Jan. 20 (Bloomberg) -- The yen climbed for a third day against the dollar as a report showed China’s economic growth slowed in the fourth quarter, boosting demand for the Japanese currency as a haven.
The yen rose versus most of its 16 major peers as equities slid. Chinese gross domestic product rose 7.7 percent in the October-December period from a year earlier, the National Bureau of Statistics said in Beijing, compared with 7.8 percent in the third quarter, beating the 7.6 percent gain estimated by analysts in a Bloomberg survey. The dollar slid from an eight-week high against the euro, while Brazil’s real rose to the most in three weeks. The Australian dollar rose the first time in five days. U.S. markets are shut for a public holiday.
“Given the build-up in short positions in the Japanese yen we saw some position squaring over night,” said Jack Spitz, managing director of foreign exchange at National bank of Canada, by phone from Toronto. “I wouldn’t draw any strong conclusions from the data that came out, and I would see it influence more on the Australian dollar.”
The yen climbed 0.1 percent to 104.18 per dollar at 5 p.m. in New York. The dollar was 0.1 percent weaker at $1.3552 per euro after declining to $1.3508, the lowest since Nov. 25. The yen was little changed at 141.18 per euro.
The MSCI Asia Pacific Index of stocks fell 0.2 percent and the Stoxx Europe 600 Index declined 0.1 percent.
The yen has gained 2.3 percent this year, the second-best performer among 10 developed-market currencies tracked by Bloomberg Correlation-Weighted Indexes. The dollar rose 1.1 percent and the euro weakened 0.4 percent. New Zealand’s dollar paced gains, appreciating 2.6 percent.
“The market is concerned about the outlook for Chinese growth given the need to implement structural reforms,” said Jane Foley, a senior currency strategist at Rabobank International in London. “Risk aversion is clearly a factor and this supported the yen.”
The U.S. currency will rise to 110 yen and strengthen to $1.28 per euro by the end of the year, according to median forecasts of economists compiled by Bloomberg. A Citigroup Inc. gauge last week showed U.S. economic data were surpassing expectations by the most in almost two years.
Federal Reserve policy makers said on Dec. 18 they would cut monthly bond purchases to $75 billion from $85 billion starting in January, with the pace of further reductions dependent on the performance of the economy. Officials are due to next meet on Jan. 28-29.

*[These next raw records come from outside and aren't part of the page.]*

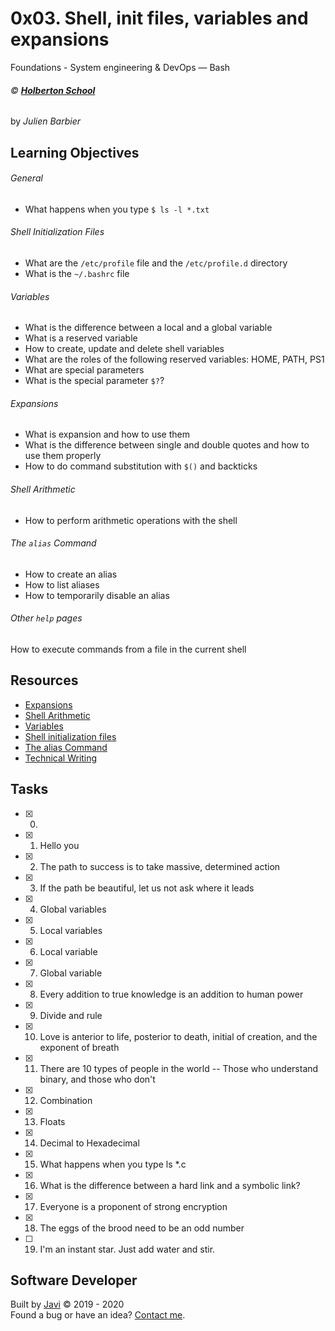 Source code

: # 0x03. Shell, init files, variables and expansions
Foundations - System engineering & DevOps ― Bash

###### :copyright: **[Holberton School](https://www.holbertonschool.com/)**
by _Julien Barbier_

## Learning Objectives
###### General
* What happens when you type ```$ ls -l *.txt```
###### Shell Initialization Files
* What are the ```/etc/profile``` file and the ```/etc/profile.d``` directory
* What is the ```~/.bashrc``` file
###### Variables
* What is the difference between a local and a global variable
* What is a reserved variable
* How to create, update and delete shell variables
* What are the roles of the following reserved variables: HOME, PATH, PS1
* What are special parameters
* What is the special parameter ```$?```?
###### Expansions
* What is expansion and how to use them
* What is the difference between single and double quotes and how to use them properly
* How to do command substitution with ```$()``` and backticks
###### Shell Arithmetic
* How to perform arithmetic operations with the shell
###### The ```alias``` Command
* How to create an alias
* How to list aliases
* How to temporarily disable an alias
###### Other ```help``` pages
How to execute commands from a file in the current shell

## Resources
* [Expansions](http://linuxcommand.org/lc3_lts0080.php)
* [Shell Arithmetic](https://www.gnu.org/software/bash/manual/html_node/Shell-Arithmetic.html)
* [Variables](http://tldp.org/LDP/Bash-Beginners-Guide/html/sect_03_02.html)
* [Shell initialization files](http://tldp.org/LDP/Bash-Beginners-Guide/html/sect_03_01.html)
* [The alias Command](http://www.linfo.org/alias.html)
* [Technical Writing](https://students-support.hbtn.io/hc/en-us/articles/360023750254)

## Tasks
* [x] 0. <o>
* [x] 1. Hello you
* [x] 2. The path to success is to take massive, determined action
* [x] 3. If the path be beautiful, let us not ask where it leads
* [x] 4. Global variables
* [x] 5. Local variables
* [x] 6. Local variable
* [x] 7. Global variable
* [x] 8. Every addition to true knowledge is an addition to human power
* [x] 9. Divide and rule
* [x] 10. Love is anterior to life, posterior to death, initial of creation, and the exponent of breath
* [x] 11. There are 10 types of people in the world -- Those who understand binary, and those who don't
* [x] 12. Combination
* [x] 13. Floats
* [x] 14. Decimal to Hexadecimal
* [x] 15. What happens when you type ls *.c
* [x] 16. What is the difference between a hard link and a symbolic link?
* [x] 17. Everyone is a proponent of strong encryption
* [x] 18. The eggs of the brood need to be an odd number
* [ ] 19. I'm an instant star. Just add water and stir.

## Software Developer
Built by [Javi](https://github.com/javi0b01) :copyright: 2019 - 2020  
Found a bug or have an idea? [Contact me](https://www.linkedin.com/in/javi0b01/).

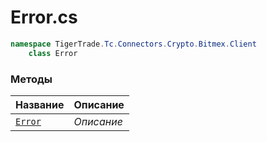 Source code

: 
# Error.cs
```csharp
namespace TigerTrade.Tc.Connectors.Crypto.Bitmex.Client  
    class Error
```

### Методы
| Название | Описание |
| --- | --- |
| [`Error`](./Методы/Error.md) | *Описание* |
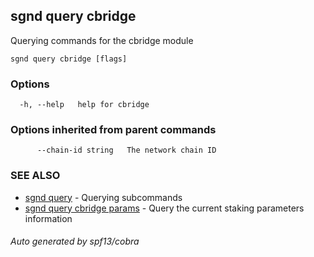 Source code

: ## sgnd query cbridge

Querying commands for the cbridge module

```
sgnd query cbridge [flags]
```

### Options

```
  -h, --help   help for cbridge
```

### Options inherited from parent commands

```
      --chain-id string   The network chain ID
```

### SEE ALSO

* [sgnd query](sgnd_query.md)	 - Querying subcommands
* [sgnd query cbridge params](sgnd_query_cbridge_params.md)	 - Query the current staking parameters information

###### Auto generated by spf13/cobra
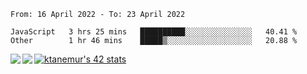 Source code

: <!--START_SECTION:waka-->

```text
From: 16 April 2022 - To: 23 April 2022

JavaScript   3 hrs 25 mins   ██████████░░░░░░░░░░░░░░░   40.41 %
Other        1 hr 46 mins    █████▒░░░░░░░░░░░░░░░░░░░   20.88 %
```

<!--END_SECTION:waka-->
<a href="https://github.com/anuraghazra/github-readme-stats">
  <img align="left" src="https://github-readme-stats.vercel.app/api?username=Tanesan&count_private=true&show_icons=true" />
<img align="left" src="https://github-readme-stats.vercel.app/api/top-langs/?username=Tanesan" />
</a>

[![ktanemur's 42 stats](https://badge42.vercel.app/api/v2/cl1wslf6s002109l771rng2w8/stats?cursusId=21&coalitionId=62)](https://github.com/JaeSeoKim/badge42)
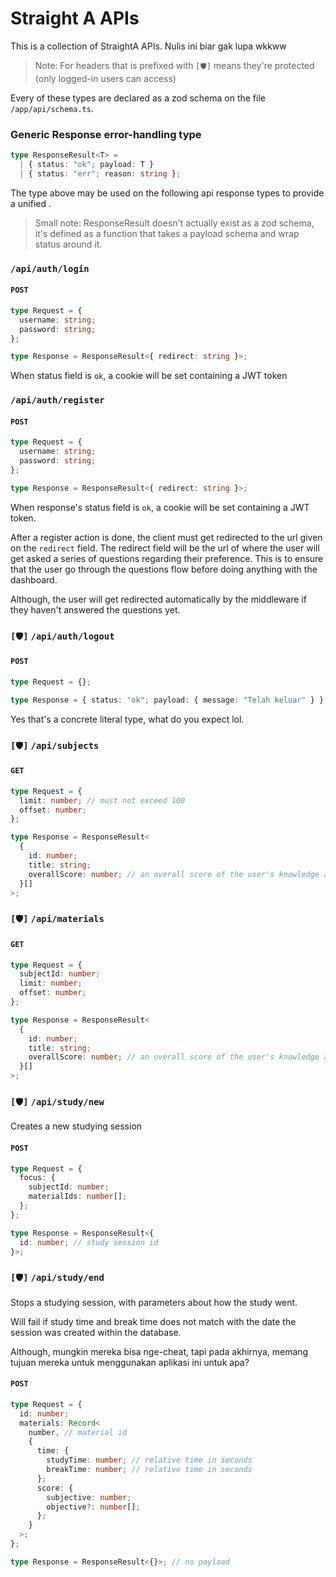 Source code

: # Straight A APIs

This is a collection of StraightA APIs. Nulis ini biar gak lupa wkkww

> Note: For headers that is prefixed with `[🛡️]` means they're
> protected (only logged-in users can access)

Every of these types are declared as a zod schema on the file `/app/api/schema.ts`.

### Generic Response error-handling type

```typescript
type ResponseResult<T> =
  | { status: "ok"; payload: T }
  | { status: "err"; reason: string };
```

The type above may be used on the following api response types to provide a unified .

> Small note: ResponseResult doesn't actually exist as a zod schema, it's defined as a function that takes a payload schema and wrap status around it.

### `/api/auth/login`

#### `POST`

```typescript
type Request = {
  username: string;
  password: string;
};

type Response = ResponseResult<{ redirect: string }>;
```

When status field is `ok`, a cookie will be set containing a JWT token

### `/api/auth/register`

#### `POST`

```typescript
type Request = {
  username: string;
  password: string;
};

type Response = ResponseResult<{ redirect: string }>;
```

When response's status field is `ok`, a cookie will be set containing a JWT token.

After a register action is done, the client must get redirected to the url given
on the `redirect` field. The redirect field will be the url of where the user will
get asked a series of questions regarding their preference. This is to ensure that
the user go through the questions flow before doing anything with the dashboard.

Although, the user will get redirected automatically by the middleware if they haven't
answered the questions yet.

### `[🛡️]` `/api/auth/logout`

#### `POST`

```typescript
type Request = {};

type Response = { status: "ok"; payload: { message: "Telah keluar" } };
```

Yes that's a concrete literal type, what do you expect lol.

### `[🛡️]` `/api/subjects`

#### `GET`

```typescript
type Request = {
  limit: number; // must not exceed 100
  offset: number;
};

type Response = ResponseResult<
  {
    id: number;
    title: string;
    overallScore: number; // an overall score of the user's knowledge about this subject
  }[]
>;
```

### `[🛡️]` `/api/materials`

#### `GET`

```typescript
type Request = {
  subjectId: number;
  limit: number;
  offset: number;
};

type Response = ResponseResult<
  {
    id: number;
    title: string;
    overallScore: number; // an overall score of the user's knowledge about this material
  }[]
>;
```

### `[🛡️]` `/api/study/new`

Creates a new studying session

#### `POST`

```typescript
type Request = {
  focus: {
    subjectId: number;
    materialIds: number[];
  };
};

type Response = ResponseResult<{
  id: number; // study session id
}>;
```

### `[🛡️]` `/api/study/end`

Stops a studying session, with parameters about how the study went.

Will fail if study time and break time does not match with the date the session was created
within the database.

Although, mungkin mereka bisa nge-cheat, tapi pada akhirnya, memang tujuan mereka untuk menggunakan
aplikasi ini untuk apa?

#### `POST`

```typescript
type Request = {
  id: number;
  materials: Record<
    number, // material id
    {
      time: {
        studyTime: number; // relative time in seconds
        breakTime: number; // relative time in seconds
      };
      score: {
        subjective: number;
        objective?: number[];
      };
    }
  >;
};

type Response = ResponseResult<{}>; // no payload
```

“Our view on the U.S. is that it will deliver stronger and more consistent growth in 2014 than in the previous three years,” said John Normand, head of foreign-exchange and international-rates strategy at JPMorgan Chase & Co. in London. “The strength of the economy will allow the Fed to taper further. The dollar is likely to advance the most against currencies whose central banks are still easing and where current account positions are poor.”
The Bloomberg Dollar Spot Index, which tracks the U.S. currency against 10 major counterparts, gained 0.1 percent to 1,033.15, the highest since Sept. 9.
Economists say American reports on Thursday will show first-time claims for jobless benefits increased last week, while sales of previously owned homes rose for the first time in five months in December.
The British pound fell from a one-week high against the euro before a jobs report this week amid speculation the Bank of England will reduce its threshold for reviewing when to start increasing interest rates.
The unemployment rate declined to 7.3 percent in the three months through November, according to a Bloomberg survey before the data is released on Wednesday. Governor Mark Carney said in August the Bank of England won’t consider raising borrowing costs at least until unemployment drops to 7 percent.
Sterling weakened 0.1 percent to 82.49 pence per euro. The U.K. currency was little changed at $1.6429 after rising and falling as much as 0.2 percent.